Взгляд большинства дореволюционных исследователей на летопись выразил М. П. Погодин, подчеркнув, что ПВЛ «достоверна в главном, подтверждаясь свидетельствами иностранными». Следовательно, заключал ученый, наша древнейшая история достоверна, и что «ее должно начинать с 9… а не с 12, не с 11, даже не с 10 столетия, как бредят некоторые»[829]
. Позицию части советских историков по отношению к летописи озвучил Б. Д. Греков, указав, что она «наш наиболее полный и достоверный источник», и что творчество ее создателей было «основано на совершенно точных документах… а не на фантазии…», в связи с чем она «заслуживает большего доверия, чем ей часто оказывают многочисленные скептики». Взгляд М. Д. Приселкова на ПВЛ он назвал «априорным», несоответствующим действительной значимости ее как источника, и отметил «крайний и ничем не оправданный скептицизм» В. А. Пархоменко к летописным известиям за IX–X века. В. В. Мавродин, солидаризируясь с Грековым, призвал «к защите источника от «источниковедов», радостно, захлебываясь, сообщающих, по их мнению, о недостоверности того или иного документа, того или иного сообщения». При этом он констатировал, что даже в работах Шахматова и Приселкова «чувствуется непомерное, нездоровое, граничащее со снобизмом, стремление во что бы то ни стало построить свою гипотезу и даже в том случае, если указание летописи не вызывает никаких сомнений в его достоверности»[830]. Вместе с тем, советские историки были далеки от абсолютизации показаний Начальной летописи. Как совершенно справедливо говорил, например, Греков, летописец преследовал «определенные политические задачи. Поэтому отношение наше к летописи как к историческому источнику должно быть сугубо осторожным»[831].Исчерпывающим ответам «скептикам», выражающим недоверие ПВЛ, являются труды выдающихся историков XX в., доказавших раннее возникновение летописи, а следовательно, достоверность большинства ее известий. Н. К. Никольский показал, что повести о полянах, следы которых сохранились в ПВЛ, складывались еще в дохристианский период. Эмигрант В. А. Мошин отстаивал давно высказанную точку зрения, что летописные записи в Киеве велись с середины IX в.[832]

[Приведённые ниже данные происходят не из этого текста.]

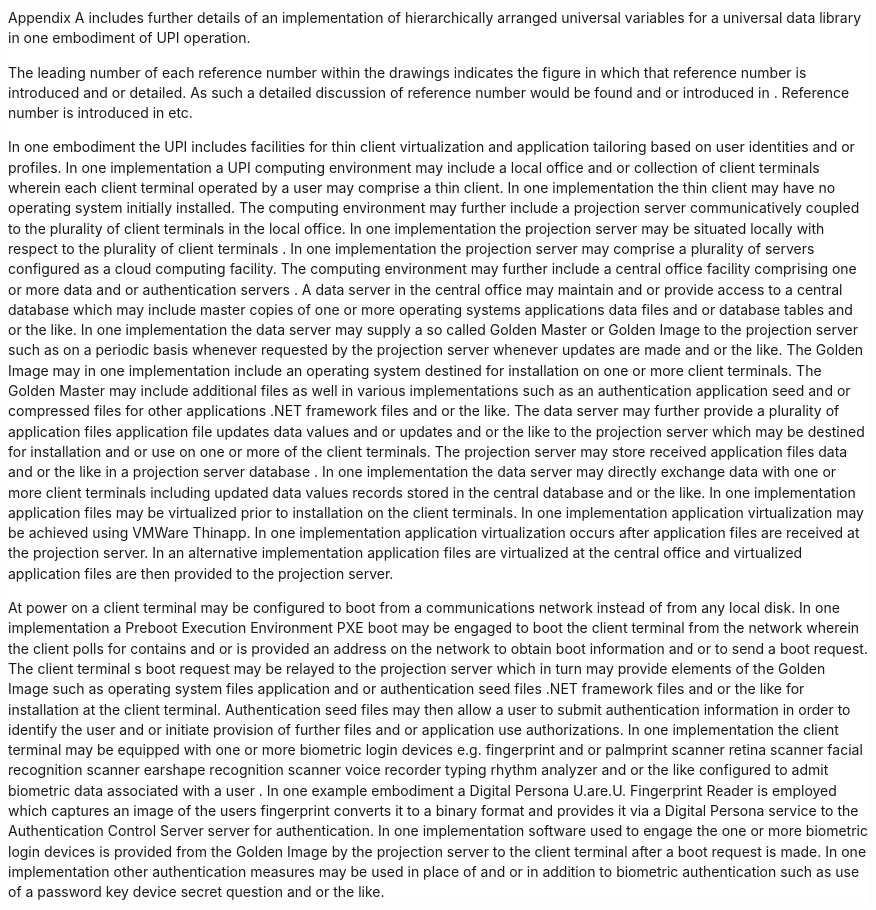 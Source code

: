 Appendix A includes further details of an implementation of hierarchically arranged universal variables for a universal data library in one embodiment of UPI operation.

The leading number of each reference number within the drawings indicates the figure in which that reference number is introduced and or detailed. As such a detailed discussion of reference number would be found and or introduced in . Reference number is introduced in etc.

In one embodiment the UPI includes facilities for thin client virtualization and application tailoring based on user identities and or profiles. In one implementation a UPI computing environment may include a local office and or collection of client terminals wherein each client terminal operated by a user may comprise a thin client. In one implementation the thin client may have no operating system initially installed. The computing environment may further include a projection server communicatively coupled to the plurality of client terminals in the local office. In one implementation the projection server may be situated locally with respect to the plurality of client terminals . In one implementation the projection server may comprise a plurality of servers configured as a cloud computing facility. The computing environment may further include a central office facility comprising one or more data and or authentication servers . A data server in the central office may maintain and or provide access to a central database which may include master copies of one or more operating systems applications data files and or database tables and or the like. In one implementation the data server may supply a so called Golden Master or Golden Image to the projection server such as on a periodic basis whenever requested by the projection server whenever updates are made and or the like. The Golden Image may in one implementation include an operating system destined for installation on one or more client terminals. The Golden Master may include additional files as well in various implementations such as an authentication application seed and or compressed files for other applications .NET framework files and or the like. The data server may further provide a plurality of application files application file updates data values and or updates and or the like to the projection server which may be destined for installation and or use on one or more of the client terminals. The projection server may store received application files data and or the like in a projection server database . In one implementation the data server may directly exchange data with one or more client terminals including updated data values records stored in the central database and or the like. In one implementation application files may be virtualized prior to installation on the client terminals. In one implementation application virtualization may be achieved using VMWare Thinapp. In one implementation application virtualization occurs after application files are received at the projection server. In an alternative implementation application files are virtualized at the central office and virtualized application files are then provided to the projection server.

At power on a client terminal may be configured to boot from a communications network instead of from any local disk. In one implementation a Preboot Execution Environment PXE boot may be engaged to boot the client terminal from the network wherein the client polls for contains and or is provided an address on the network to obtain boot information and or to send a boot request. The client terminal s boot request may be relayed to the projection server which in turn may provide elements of the Golden Image such as operating system files application and or authentication seed files .NET framework files and or the like for installation at the client terminal. Authentication seed files may then allow a user to submit authentication information in order to identify the user and or initiate provision of further files and or application use authorizations. In one implementation the client terminal may be equipped with one or more biometric login devices e.g. fingerprint and or palmprint scanner retina scanner facial recognition scanner earshape recognition scanner voice recorder typing rhythm analyzer and or the like configured to admit biometric data associated with a user . In one example embodiment a Digital Persona U.are.U. Fingerprint Reader is employed which captures an image of the users fingerprint converts it to a binary format and provides it via a Digital Persona service to the Authentication Control Server server for authentication. In one implementation software used to engage the one or more biometric login devices is provided from the Golden Image by the projection server to the client terminal after a boot request is made. In one implementation other authentication measures may be used in place of and or in addition to biometric authentication such as use of a password key device secret question and or the like.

М. Н. Тихомиров, заостряя внимание на том факте, что летописные известия за вторую половину X в. «более точные и более подробные», чем за первую половину XI в., убедительно продемонстрировал наличие произведений летописного жанра в конце X — начале XI в., составивших затем первоначальное ядро ПВЛ. Таковыми, по его мнению, были «Сказание о русских князьях X в.», ведшее свой рассказ от Игоря до вокняжения Владимира, и «Повесть о начале Русской земли», излагавшая события от основания Киева до смерти Олега. При этом ученый справедливо подчеркнул, что «летописные своды были не начальной, а заключительной стадией исторических обобщений…», завершали собой итог многолетней предшествующей работы[833]. Л. В. Черепнин выделил свод 996 г., в основе которого лежала, по его мнению, старинная повесть о полянах-руси. Б. А. Рыбаков считал, что первые летописные записи появились в 60-х гг. IX в., уделяя при этом оправданное внимание статьям Никоновской летописи за 860-880-е гг. и видя в них отражение «Оскольдовой летописи». Затем они велись (не систематически) на протяжении всего последующего столетия. А в 996–997 гг. в Киеве был создан первый летописный свод, вобравший в себя предшествующие годичные записи, сведения из византийских источников, придворную эпическую поэзию, информацию самого летописца, отдельные сказания, записанные в X веке. Исследователь также не сомневался, что в 1050 г. в Новгороде была создана летопись, доведенная затем с продолжением до 1079 г., в основу которой был положен киевский свод конца X в. (997 г.), и названная им «Остромирова летопись»[834].